Determinism, Computability, Observer EffectPosted: June 7, 2010
I am reading a fascinating book, The Emperor’s New Mind, by Sir Roger Penrose. In the book, he has very forcefully brought out the idea that the deterministic view of science, developed over the past five centuries, taken to an extreme area by those supporting Artificial Intelligence as a viable alternative to Human Intelligence, is largely misplaced, and that while there are certain aspects which are deterministic in nature, there are many others which are not and even others which are not computable even though deterministic.
Whats the difference? To my understanding, deterministic is the property of a system which tells us that there is some logic, or rule, or algorithm by which given the current styate of the systesm (in sufficient detail, lets add for good measure), the stateof the system at another point, in space, time, or both, can be determines. Computability, on the other hand, is the property which defines the possibility of this determinism being carried out. In some scenarios, this may not be possible to compute because there may be operations which are mathematically not possible, for example, division by zero. Thats a basic one (and the one I understand), though I am told there are others.

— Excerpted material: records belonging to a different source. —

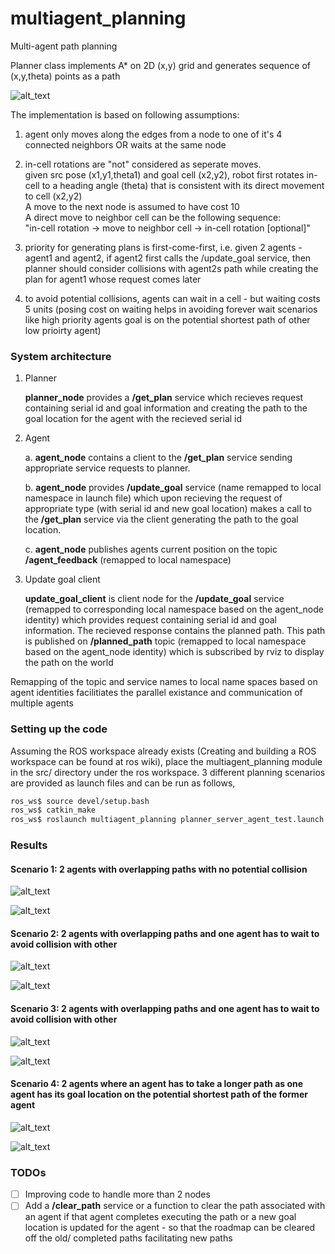 # multiagent_planning
Multi-agent path planning

Planner class implements A* on 2D (x,y) grid and generates sequence of (x,y,theta) points as a path

![alt_text](https://github.com/ShanmukhaManoj11/multiagent_planning/blob/master/images/4connected_grid.png)

The implementation is based on following assumptions:
1. agent only moves along the edges from a node to one of it's 4 connected neighbors OR waits at the same node 
2. in-cell rotations are "not" considered as seperate moves.  
given src pose (x1,y1,theta1) and goal cell (x2,y2), robot first rotates in-cell to a heading angle (theta) that is consistent with its direct movement to cell (x2,y2)  
A move to the next node is assumed to have cost 10  
A direct move to neighbor cell can be the following sequence:  
	"in-cell rotation -> move to neighbor cell -> in-cell rotation [optional]"

3. priority for generating plans is first-come-first, i.e. given 2 agents - agent1 and agent2, if agent2 first calls the /update_goal service, then planner should consider collisions with agent2s path while creating the plan for agent1 whose request comes later

4. to avoid potential collisions, agents can wait in a cell - but waiting costs 5 units (posing cost on waiting helps in avoiding forever wait scenarios like high priority agents goal is on the potential shortest path of other low prioirty agent)

### System architecture

1. Planner

	**planner_node** provides a **/get_plan** service which recieves request containing serial id and goal information and creating the path to the goal location for the agent with the recieved serial id

2. Agent

	a. **agent_node** contains a client to the **/get_plan** service sending appropriate service requests to planner.

	b. **agent_node** provides **/update_goal** service (name remapped to local namespace in launch file) which upon recieving the request of appropriate type (with serial id and new goal location) makes a call to the **/get_plan** service via the client generating the path to the goal location. 

	c. **agent_node** publishes agents current position on the topic **/agent_feedback** (remapped to local namespace)

3. Update goal client

	**update_goal_client** is client node for the **/update_goal** service (remapped to corresponding local namespace based on the agent_node identity) which provides request containing serial id and goal information. The recieved response contains the planned path. This path is published on **/planned_path** topic (remapped to local namespace based on the agent_node identity) which is subscribed by rviz to display the path on the world

Remapping of the topic and service names to local name spaces based on agent identities facilitiates the parallel existance and communication of multiple agents 

### Setting up the code

Assuming the ROS workspace already exists (Creating and building a ROS workspace can be found at ros wiki), place the multiagent_planning module in the src/ directory under the ros workspace. 3 different planning scenarios are provided as launch files and can be run as follows,

```bash
ros_ws$ source devel/setup.bash 
ros_ws$ catkin_make
ros_ws$ roslaunch multiagent_planning planner_server_agent_test.launch
```

### Results

#### Scenario 1: 2 agents with overlapping paths with no potential collision

![alt_text](https://github.com/ShanmukhaManoj11/multiagent_planning/blob/master/images/scenario1_rviz.png)

![alt_text](https://github.com/ShanmukhaManoj11/multiagent_planning/blob/master/images/scenario1_stdout_log.png)

#### Scenario 2: 2 agents with overlapping paths and one agent has to wait to avoid collision with other

![alt_text](https://github.com/ShanmukhaManoj11/multiagent_planning/blob/master/images/scenario2_rviz.png)

![alt_text](https://github.com/ShanmukhaManoj11/multiagent_planning/blob/master/images/scenario2_stdout_log.png)

#### Scenario 3: 2 agents with overlapping paths and one agent has to wait to avoid collision with other

![alt_text](https://github.com/ShanmukhaManoj11/multiagent_planning/blob/master/images/scenario3_rviz.png)

![alt_text](https://github.com/ShanmukhaManoj11/multiagent_planning/blob/master/images/scenario3_stdout_log.png)

#### Scenario 4: 2 agents where an agent has to take a longer path as one agent has its goal location on the potential shortest path of the former agent

![alt_text](https://github.com/ShanmukhaManoj11/multiagent_planning/blob/master/images/scenario4_rviz.png)

![alt_text](https://github.com/ShanmukhaManoj11/multiagent_planning/blob/master/images/scenario4_stdout_log.png)

### TODOs

- [ ] Improving code to handle more than 2 nodes
- [ ] Add a **/clear_path** service or a function to clear the path associated with an agent if that agent completes executing the path or a new goal location is updated for the agent - so that the roadmap can be cleared off the old/ completed paths facilitating new paths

The question of determinism and computability apart, because not what I think I am writing about (though with topics like these ones, can never be sure), what I am writing about is my own puny interpretation of the observer effect. For those not familiar with that (either definitionally or conceptually), let me juwst mention the scenario has has described:
In a two-slit experiment, one possibility to describe the interference effect could be the photons of light get split (or maybe the vibrations of the wave function do, I am not quite sure which … or shall we say I am uncertain which?) and each part goes through one of the slits. This can be found out using particle detectors, which would be able to observe either full or non particles. However, if a particle detector is placed at one of the slits, so the observer can see which slit the electron or photon went through, the interference pattern disappears. For the interference to happen, there must be a lack of knowledge about which slit the electron went through. In other words, an observer, by his very presence can make the experiment unfeasible.
Interesting, this. Lets look at this in detail. Who is the observer here. Or rather, what is the observer here? The particle detector. And what is the cause behind the particle detector being there? The cause was human. So, shall we say that the observer in this scenario is human? If we were to say that, then we would also need to agree that what this means is that the presence of the human observer impacts the outcome of the experiment.

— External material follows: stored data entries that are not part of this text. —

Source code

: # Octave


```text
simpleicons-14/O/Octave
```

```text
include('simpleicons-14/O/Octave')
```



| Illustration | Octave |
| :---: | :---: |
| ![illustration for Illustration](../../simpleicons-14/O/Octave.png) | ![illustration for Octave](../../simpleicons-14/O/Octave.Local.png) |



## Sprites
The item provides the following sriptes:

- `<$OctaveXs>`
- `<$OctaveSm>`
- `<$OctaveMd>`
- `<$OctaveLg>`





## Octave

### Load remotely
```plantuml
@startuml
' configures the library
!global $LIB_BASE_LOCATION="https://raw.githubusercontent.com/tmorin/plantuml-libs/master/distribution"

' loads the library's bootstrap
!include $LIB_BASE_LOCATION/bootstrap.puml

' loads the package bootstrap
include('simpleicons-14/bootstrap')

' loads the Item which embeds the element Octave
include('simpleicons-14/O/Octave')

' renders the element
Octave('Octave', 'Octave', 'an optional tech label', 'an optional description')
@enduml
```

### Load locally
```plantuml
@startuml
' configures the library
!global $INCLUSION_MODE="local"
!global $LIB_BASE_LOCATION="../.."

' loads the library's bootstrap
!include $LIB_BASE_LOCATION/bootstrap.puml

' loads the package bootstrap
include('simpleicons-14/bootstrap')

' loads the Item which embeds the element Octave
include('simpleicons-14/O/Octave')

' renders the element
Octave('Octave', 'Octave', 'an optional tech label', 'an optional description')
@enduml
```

Why would that be? Are subatomic particles or photons allergic to human beings? I dont think so. If they were, we would all be invisible because photons would stay away from us. And nobody would ever get an electric shock because electrons would avoid the human body. Do you think I am rambling? In a word, I am. But not from here.
If these particles or waves (take your pick) are not allergic to observer presence then there must be a rule of nature which leads to the phenomenon observed. Is this rule only with respect to the scenario described or can it be generalized? If we were to generalize it, then would it be an over-generalization to say that there are some aspects of nature which are not meant to be observed or measured? We cannot say that these phenomena dont occur because we cant observe them, because we can observe their manifestation. But we have to accept that we are not meant to observe the phenomenon itself. Question then is are there other such phenomena? There are phenomena which have been predicted but not yet observed, but this doesnt mean they would never be observed. There could, I believe, more such scenarios which would arise from developments in scientific thought. And this is where, I believe, we need to understand that not everything is meant to be observed or measures at the material level. That there are things which lend themselves more to thought than to observation, things study of the material universe may never be able to define.